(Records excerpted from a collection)
*** Begin section ***

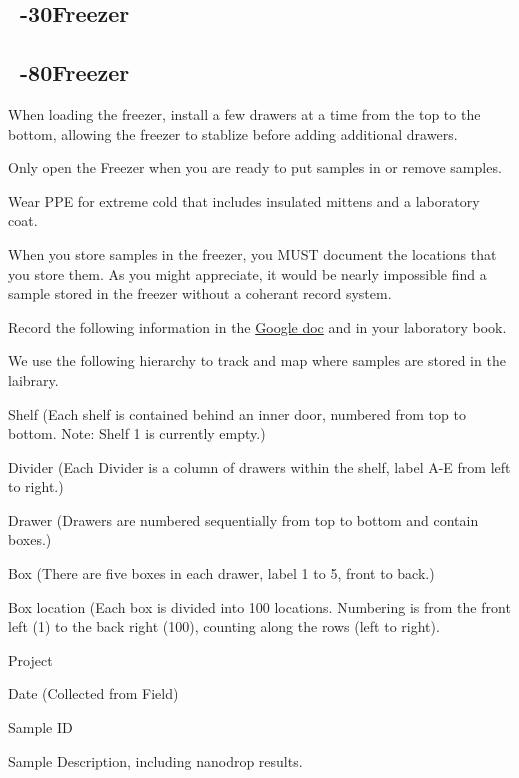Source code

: \documentclass[12pt]{../SOP3_alpha}\usepackage[]{graphicx}\usepackage[]{xcolor}
\begin{document}
\NP 

\subsection{~-30\degree Freezer}

\NP 

\subsection{~-80\degree Freezer}

\NP When loading the freezer, install a few drawers at a time from the top to the bottom, allowing the freezer to stablize before adding additional drawers.

\NP Only open the Freezer when you are ready to put samples in or remove samples. 

\NP Wear PPE for extreme cold that includes insulated mittens and a laboratory coat.

\NP When you store samples in the freezer, you MUST document the locations that you store them. As you might appreciate, it would be nearly impossible find a sample stored in the freezer without a coherant record system.

\NP Record the following information in the \href{https://docs.google.com/spreadsheets/d/1ohQFRFMBHCu2Wm8H58UH67SJ_uvwSsbRFGZVjZr9Bjc/edit?usp=sharing}{Google doc} and in your laboratory book.

We use the following hierarchy to track and map where samples are stored in the laibrary. 
\begin{itemize*}
  \item Shelf (Each shelf is contained behind an inner door, numbered from top to bottom. Note: Shelf 1 is currently empty.)
  \item Divider (Each Divider is a column of drawers within the shelf, label A-E from left to right.)
  \item Drawer (Drawers are numbered sequentially from top to bottom and contain boxes.)
  \item Box (There are five boxes in each drawer, label 1 to 5, front to back.)
  \item Box location (Each box is divided into 100 locations. Numbering is from the front left (1) to the back right (100), counting along the rows (left to right).
  \item Project
  \item Date (Collected from Field)
  \item Sample ID
  \item Sample Description, including nanodrop results.
\end{itemize*}
\end{document}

*** End section ***

Your task is to gather all lines from the entries above that hold the word "laboratory".

\NP Wear PPE for extreme cold that includes insulated mittens and a laboratory coat.
\NP Record the following information in the \href{https://docs.google.com/spreadsheets/d/1ohQFRFMBHCu2Wm8H58UH67SJ_uvwSsbRFGZVjZr9Bjc/edit?usp=sharing}{Google doc} and in your laboratory book.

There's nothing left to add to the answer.